Das Rauchen spielte in der Raucherecke keine entscheidende Rolle. Manche rauchten, manche nicht – so einfach war das. Anderes war komplizierter: Da die Raucherecke der gesellschaftliche Mittelpunkt der Oberstufe war, entschied sich hier zum Beispiel, wer Schülersprecher werden würde. Konnten die Besucher der Raucherecke mit einem Kandidaten leben, stiegen seine Chancen. Seit jeher gilt der Grundsatz: Hatte man die Raucherecke, hatte man auch den Rest der Schule. In der Raucherecke wurde Politik gemacht, Karrieren erschaffen und Existenzen vernichtet. Und hier war auch der Platz für Sätze mit Fragezeichen, für Spekulationen, für Träume und für Hoffnungen. Was immer auch gedacht wurde: In der Raucherecke wurde es zuerst gedacht.

Tschernobyl

Eigentlich kann kein Mensch mehr wissen, was er am 26. April 1986 gemacht hat. Was war das überhaupt für ein Tag? Der 26. April 1986 war ein Samstag. Und es war der letzte Spieltag der Bundesligasaison 1985/1986, jene Saison, in der Bayern München 33 Spieltage lang nicht ein einziges Mal Tabellenführer war. Aber weil an diesem 26. April 1986 um kurz nach 17 Uhr Werder Bremen sein Spiel verlor, wurde Bayern München doch noch Deutscher Meister. Die Bilder davon liefen dann in der Sportschau, in den Nachrichten, und am Abend kam seltsamerweise nicht »Wetten, dass…?« im Fernsehen.

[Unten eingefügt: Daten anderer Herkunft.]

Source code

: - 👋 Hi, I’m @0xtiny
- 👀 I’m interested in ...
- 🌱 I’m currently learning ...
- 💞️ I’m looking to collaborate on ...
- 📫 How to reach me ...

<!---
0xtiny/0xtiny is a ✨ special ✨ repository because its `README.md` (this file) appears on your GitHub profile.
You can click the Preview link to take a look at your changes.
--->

Im Radio spielten sie in diesen Tagen sehr oft die Nummer eins der deutschen Charts, das Lied »Geil« von Bruce und Bongo, aber der aufregendste Popstar war natürlich Madonna. Doch auch sie konnte nichts daran ändern, dass es etwas langweilig war, im April 1986, wahrscheinlich auch an jenem Samstag, dem 26. April, an den sich kein Mensch mehr erinnern kann.

Am Montagabend, es war der 28. April, schickte die Deutsche Presseagentur eine Eilmeldung in die Redaktionen. In einem Atomkraftwerk in Tschernobyl, irgendwo in der Sowjetunion, habe es einen Unfall gegeben, ein Reaktor sei beschädigt worden, man habe Maßnahmen zur Beseitigung der Havarie ergriffen. Aber erst einen Tag später, Dienstag, 29. April, war da plötzlich dieses Wort: Katastrophe. Es gab zunächst nur dieses Wort. Die Tagesschausprecherin sagte, es sei in Tschernobyl offenbar zu dem »gefürchteten Gau gekommen, dem größten anzunehmenden Unfall«. Das war alles, keine Fotos, nichts. Am 30. April zeigte die Tagesschau ein Foto des Unglücksorts, das zuvor im sowjetischen Fernsehen gezeigt worden war – stark retuschiert, man sah im Grunde nur ein Atomkraftwerk. In den folgenden Tagen wurden Satelliten über Tschernobyl gelenkt, die Bilder, die sie schickten, waren schlecht, ungenau, Experten versuchten sie zu deuten, aber immer noch wusste niemand, was eigentlich passiert war. Aber alle wussten, dass es sich um eine Katastrophe handelte.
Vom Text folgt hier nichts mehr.